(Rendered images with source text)
════════
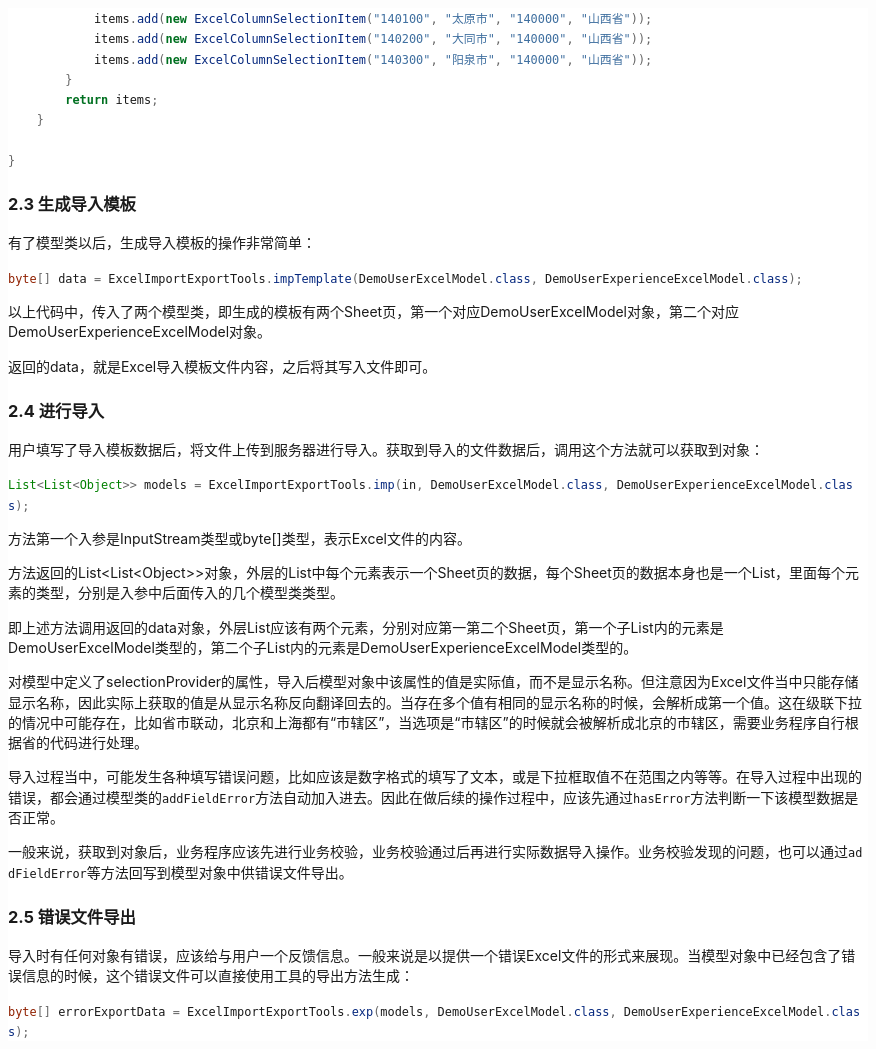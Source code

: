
 ```java
            items.add(new ExcelColumnSelectionItem("140100", "太原市", "140000", "山西省"));
            items.add(new ExcelColumnSelectionItem("140200", "大同市", "140000", "山西省"));
            items.add(new ExcelColumnSelectionItem("140300", "阳泉市", "140000", "山西省"));
        }
        return items;
    }

}
```

### 2.3 生成导入模板

有了模型类以后，生成导入模板的操作非常简单：

```java
byte[] data = ExcelImportExportTools.impTemplate(DemoUserExcelModel.class, DemoUserExperienceExcelModel.class);
```

以上代码中，传入了两个模型类，即生成的模板有两个Sheet页，第一个对应DemoUserExcelModel对象，第二个对应DemoUserExperienceExcelModel对象。

返回的data，就是Excel导入模板文件内容，之后将其写入文件即可。

### 2.4 进行导入

用户填写了导入模板数据后，将文件上传到服务器进行导入。获取到导入的文件数据后，调用这个方法就可以获取到对象：

```java
List<List<Object>> models = ExcelImportExportTools.imp(in, DemoUserExcelModel.class, DemoUserExperienceExcelModel.class);
```

方法第一个入参是InputStream类型或byte[]类型，表示Excel文件的内容。

方法返回的List\<List\<Object>>对象，外层的List中每个元素表示一个Sheet页的数据，每个Sheet页的数据本身也是一个List，里面每个元素的类型，分别是入参中后面传入的几个模型类类型。

即上述方法调用返回的data对象，外层List应该有两个元素，分别对应第一第二个Sheet页，第一个子List内的元素是DemoUserExcelModel类型的，第二个子List内的元素是DemoUserExperienceExcelModel类型的。

对模型中定义了selectionProvider的属性，导入后模型对象中该属性的值是实际值，而不是显示名称。但注意因为Excel文件当中只能存储显示名称，因此实际上获取的值是从显示名称反向翻译回去的。当存在多个值有相同的显示名称的时候，会解析成第一个值。这在级联下拉的情况中可能存在，比如省市联动，北京和上海都有“市辖区”，当选项是“市辖区”的时候就会被解析成北京的市辖区，需要业务程序自行根据省的代码进行处理。

导入过程当中，可能发生各种填写错误问题，比如应该是数字格式的填写了文本，或是下拉框取值不在范围之内等等。在导入过程中出现的错误，都会通过模型类的`addFieldError`方法自动加入进去。因此在做后续的操作过程中，应该先通过`hasError`方法判断一下该模型数据是否正常。

一般来说，获取到对象后，业务程序应该先进行业务校验，业务校验通过后再进行实际数据导入操作。业务校验发现的问题，也可以通过`addFieldError`等方法回写到模型对象中供错误文件导出。

### 2.5 错误文件导出

导入时有任何对象有错误，应该给与用户一个反馈信息。一般来说是以提供一个错误Excel文件的形式来展现。当模型对象中已经包含了错误信息的时候，这个错误文件可以直接使用工具的导出方法生成：

```java
byte[] errorExportData = ExcelImportExportTools.exp(models, DemoUserExcelModel.class, DemoUserExperienceExcelModel.class);
```
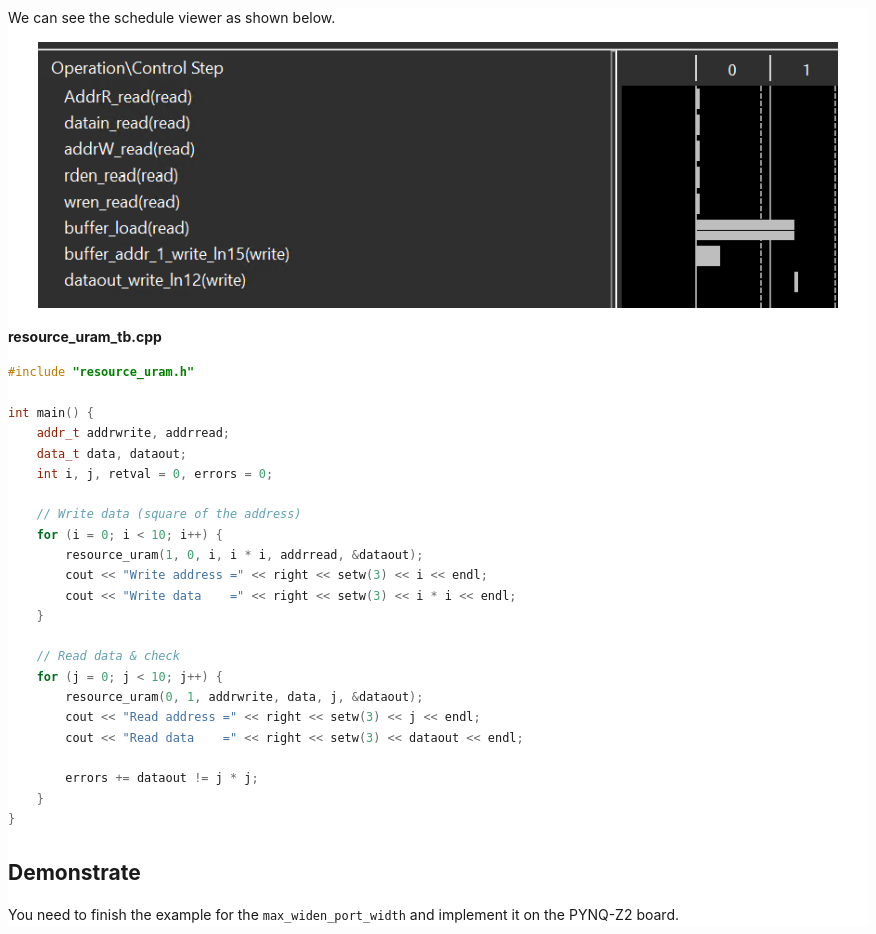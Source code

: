 We can see the schedule viewer as shown below.

<div align=center><img src="Images/10_12.png" alt="drawing" width="800"/></div>


**resource_uram_tb.cpp**
```c++
#include "resource_uram.h"

int main() {
    addr_t addrwrite, addrread;
    data_t data, dataout;
    int i, j, retval = 0, errors = 0;

    // Write data (square of the address)
    for (i = 0; i < 10; i++) {
        resource_uram(1, 0, i, i * i, addrread, &dataout);
        cout << "Write address =" << right << setw(3) << i << endl;
        cout << "Write data    =" << right << setw(3) << i * i << endl;
    }

    // Read data & check
    for (j = 0; j < 10; j++) {
        resource_uram(0, 1, addrwrite, data, j, &dataout);
        cout << "Read address =" << right << setw(3) << j << endl;
        cout << "Read data    =" << right << setw(3) << dataout << endl;

        errors += dataout != j * j;
    }
}
```
## Demonstrate
You need to finish the example for the ```max_widen_port_width``` and implement it on the PYNQ-Z2 board.
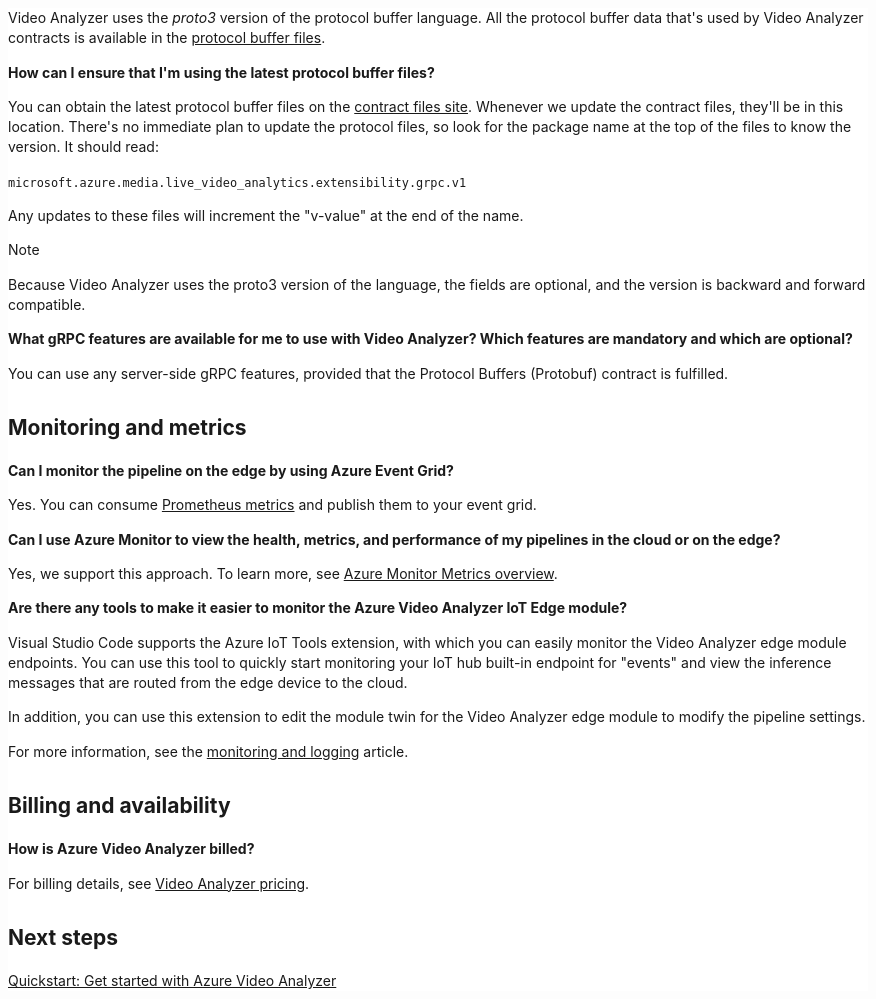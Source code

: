Video Analyzer uses the *proto3* version of the protocol buffer language. All the protocol buffer data that's used by Video Analyzer contracts is available in the [protocol buffer files](). 

**How can I ensure that I'm using the latest protocol buffer files?** 

You can obtain the latest protocol buffer files on the [contract files site](). Whenever we update the contract files, they'll be in this location. There's no immediate plan to update the protocol files, so look for the package name at the top of the files to know the version. It should read: 

```
microsoft.azure.media.live_video_analytics.extensibility.grpc.v1
```

Any updates to these files will increment the "v-value" at the end of the name. 

> [!NOTE]
> Because Video Analyzer uses the proto3 version of the language, the fields are optional, and the version is backward and forward compatible. 

**What gRPC features are available for me to use with Video Analyzer? Which features are mandatory and which are optional?** 

You can use any server-side gRPC features, provided that the Protocol Buffers (Protobuf) contract is fulfilled. 

## Monitoring and metrics

**Can I monitor the pipeline on the edge by using Azure Event Grid?**

Yes. You can consume [Prometheus metrics](monitor-log-edge.md#azure-monitor-collection-via-telegraf) and publish them to your event grid. 

**Can I use Azure Monitor to view the health, metrics, and performance of my pipelines in the cloud or on the edge?**

Yes, we support this approach. To learn more, see [Azure Monitor Metrics overview](../../azure-monitor/essentials/data-platform-metrics.md).

**Are there any tools to make it easier to monitor the Azure Video Analyzer IoT Edge module?**

Visual Studio Code supports the Azure IoT Tools extension, with which you can easily monitor the Video Analyzer edge module endpoints. You can use this tool to quickly start monitoring your IoT hub built-in endpoint for "events" and view the inference messages that are routed from the edge device to the cloud. 

In addition, you can use this extension to edit the module twin for the Video Analyzer edge module to modify the pipeline settings.

For more information, see the [monitoring and logging](monitor-log-edge.md) article.

## Billing and availability

**How is Azure Video Analyzer billed?**

For billing details, see [Video Analyzer pricing]().

## Next steps

[Quickstart: Get started with Azure Video Analyzer](get-started-detect-motion-emit-events.md)
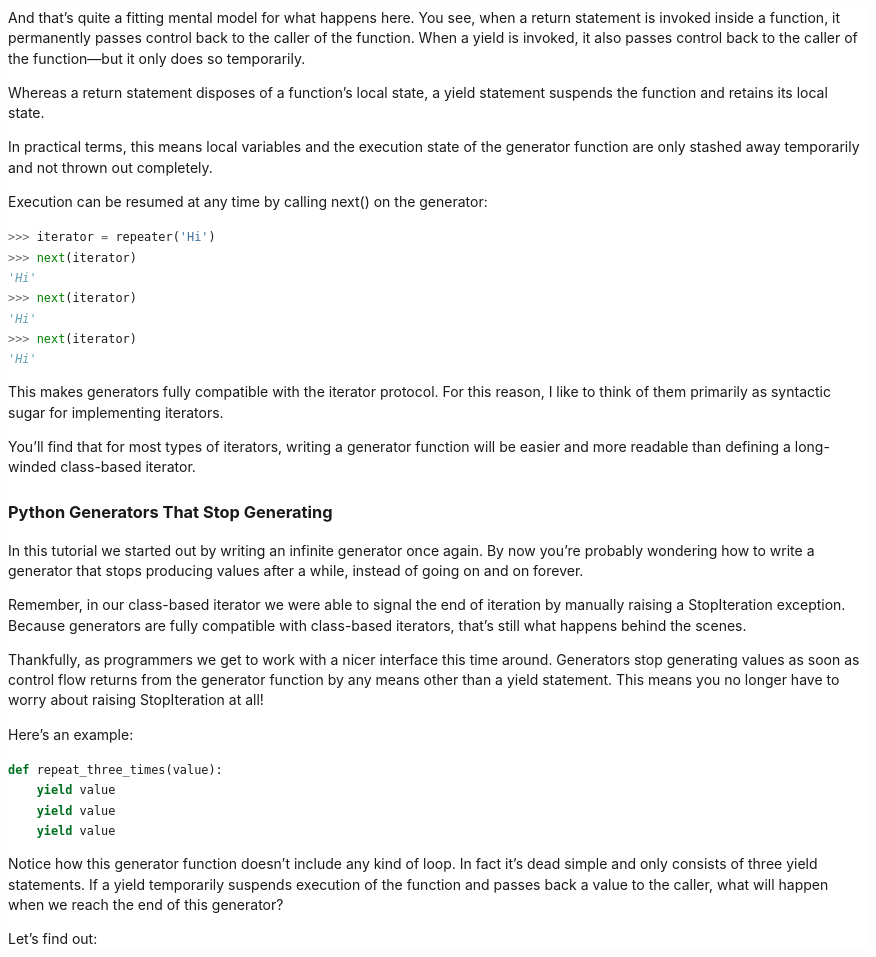 And that’s quite a fitting mental model for what happens here. You see, when a return statement is invoked inside a function, it permanently passes control back to the caller of the function. When a yield is invoked, it also passes control back to the caller of the function—but it only does so temporarily.

Whereas a return statement disposes of a function’s local state, a yield statement suspends the function and retains its local state.

In practical terms, this means local variables and the execution state of the generator function are only stashed away temporarily and not thrown out completely.

Execution can be resumed at any time by calling next() on the generator:

```python
>>> iterator = repeater('Hi')
>>> next(iterator)
'Hi'
>>> next(iterator)
'Hi'
>>> next(iterator)
'Hi'
```

This makes generators fully compatible with the iterator protocol. For this reason, I like to think of them primarily as syntactic sugar for implementing iterators.

You’ll find that for most types of iterators, writing a generator function will be easier and more readable than defining a long-winded class-based iterator.

### Python Generators That Stop Generating

In this tutorial we started out by writing an infinite generator once again. By now you’re probably wondering how to write a generator that stops producing values after a while, instead of going on and on forever.

Remember, in our class-based iterator we were able to signal the end of iteration by manually raising a StopIteration exception. Because generators are fully compatible with class-based iterators, that’s still what happens behind the scenes.

Thankfully, as programmers we get to work with a nicer interface this time around. Generators stop generating values as soon as control flow returns from the generator function by any means other than a yield statement. This means you no longer have to worry about raising StopIteration at all!

Here’s an example:

```python
def repeat_three_times(value):
    yield value
    yield value
    yield value
```

Notice how this generator function doesn’t include any kind of loop. In fact it’s dead simple and only consists of three yield statements. If a yield temporarily suspends execution of the function and passes back a value to the caller, what will happen when we reach the end of this generator?

Let’s find out:

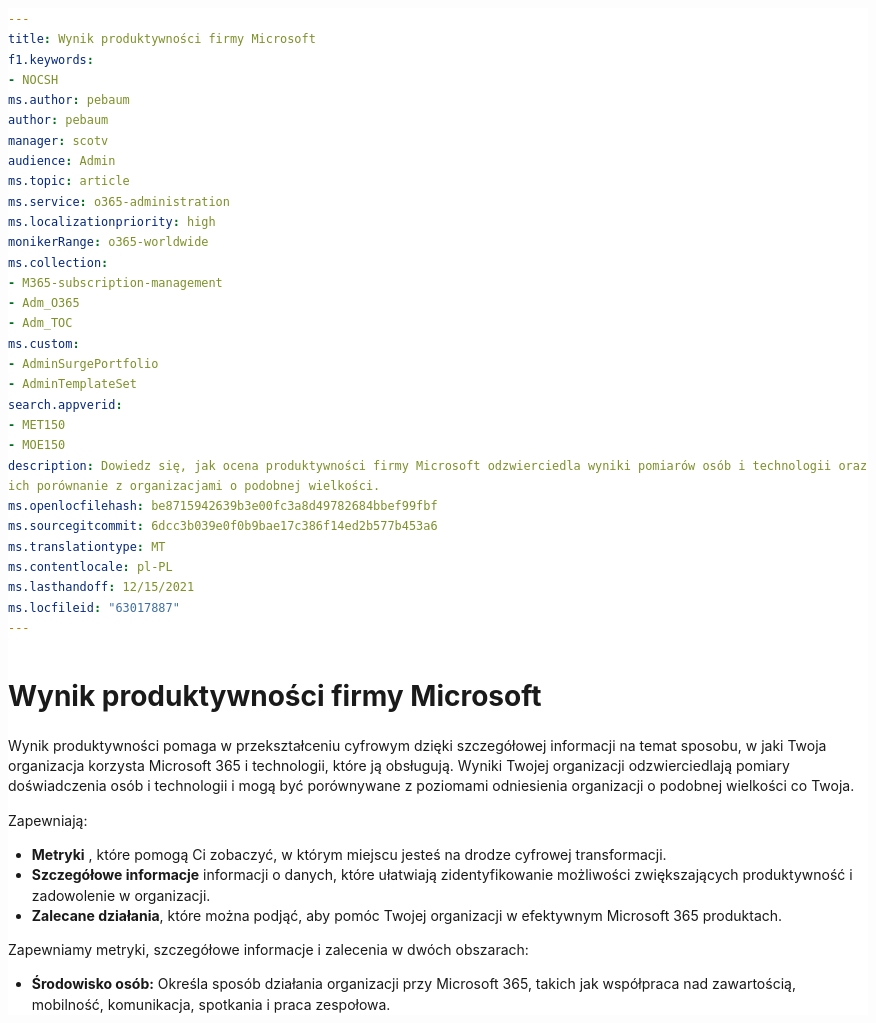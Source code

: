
 ```yaml
---
title: Wynik produktywności firmy Microsoft
f1.keywords:
- NOCSH
ms.author: pebaum
author: pebaum
manager: scotv
audience: Admin
ms.topic: article
ms.service: o365-administration
ms.localizationpriority: high
monikerRange: o365-worldwide
ms.collection:
- M365-subscription-management
- Adm_O365
- Adm_TOC
ms.custom:
- AdminSurgePortfolio
- AdminTemplateSet
search.appverid:
- MET150
- MOE150
description: Dowiedz się, jak ocena produktywności firmy Microsoft odzwierciedla wyniki pomiarów osób i technologii oraz ich porównanie z organizacjami o podobnej wielkości.
ms.openlocfilehash: be8715942639b3e00fc3a8d49782684bbef99fbf
ms.sourcegitcommit: 6dcc3b039e0f0b9bae17c386f14ed2b577b453a6
ms.translationtype: MT
ms.contentlocale: pl-PL
ms.lasthandoff: 12/15/2021
ms.locfileid: "63017887"
---
```

# <a name="microsoft-productivity-score"></a>Wynik produktywności firmy Microsoft 

Wynik produktywności pomaga w przekształceniu cyfrowym dzięki szczegółowej informacji na temat sposobu, w jaki Twoja organizacja korzysta Microsoft 365 i technologii, które ją obsługują. Wyniki Twojej organizacji odzwierciedlają pomiary doświadczenia osób i technologii i mogą być porównywane z poziomami odniesienia organizacji o podobnej wielkości co Twoja.

Zapewniają:

- **Metryki** , które pomogą Ci zobaczyć, w którym miejscu jesteś na drodze cyfrowej transformacji.
- **Szczegółowe informacje** informacji o danych, które ułatwiają zidentyfikowanie możliwości zwiększających produktywność i zadowolenie w organizacji.
- **Zalecane działania**, które można podjąć, aby pomóc Twojej organizacji w efektywnym Microsoft 365 produktach.

Zapewniamy metryki, szczegółowe informacje i zalecenia w dwóch obszarach: 

- **Środowisko osób:** Określa sposób działania organizacji przy Microsoft 365, takich jak współpraca nad zawartością, mobilność, komunikacja, spotkania i praca zespołowa.  
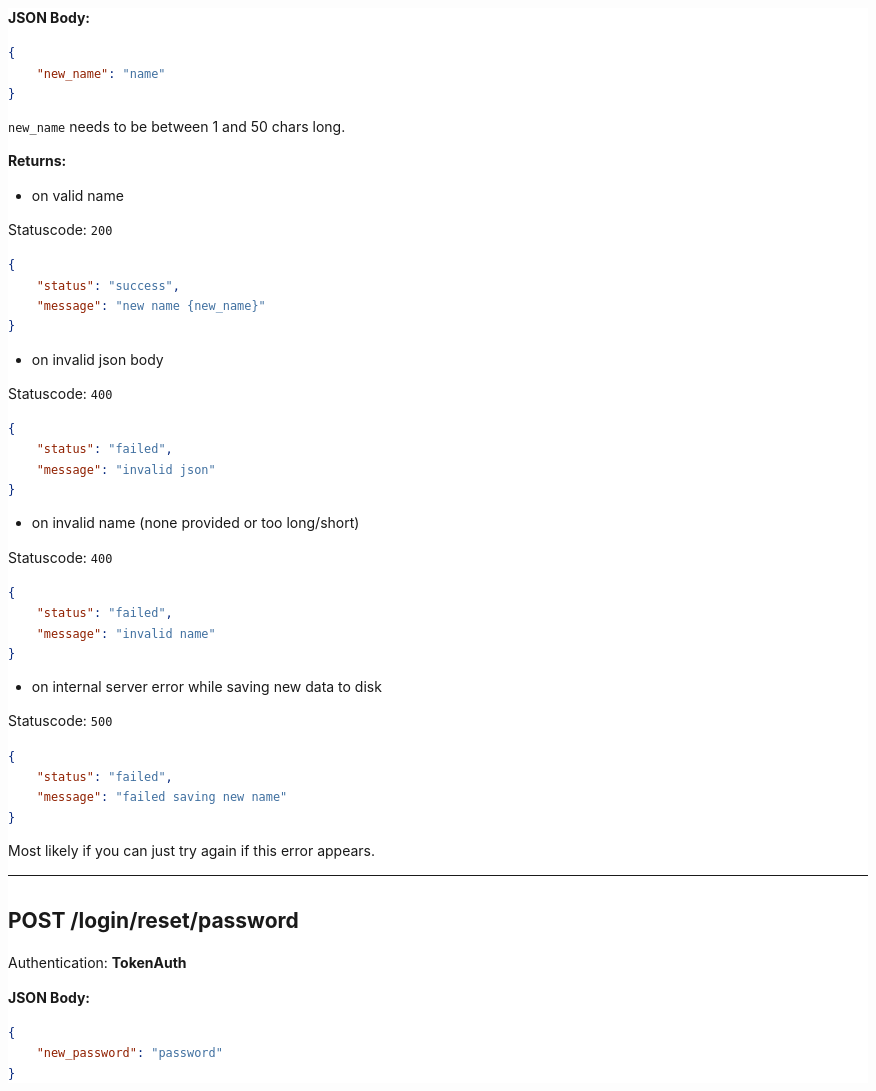 **JSON Body:**
```json
{
    "new_name": "name"
}
```

`new_name` needs to be between 1 and 50 chars long. 

**Returns:**
- on valid name

Statuscode: `200`
```json
{
    "status": "success",
    "message": "new name {new_name}"
}
```

- on invalid json body

Statuscode: `400`
```json
{
    "status": "failed",
    "message": "invalid json"
}
```

- on invalid name (none provided or too long/short)

Statuscode: `400`
```json
{
    "status": "failed",
    "message": "invalid name"
}
```

- on internal server error while saving new data to disk

Statuscode: `500`
```json
{
    "status": "failed",
    "message": "failed saving new name"
}
```
Most likely if you can just try again if this error appears. 

<hr/>

## POST /login/reset/password
Authentication: **TokenAuth**

**JSON Body:**
```json
{
    "new_password": "password"
}
```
════════
* **The problem**
Your answer should be one number: how many lines in the records above include "addrwrite".

* **Written solution**
2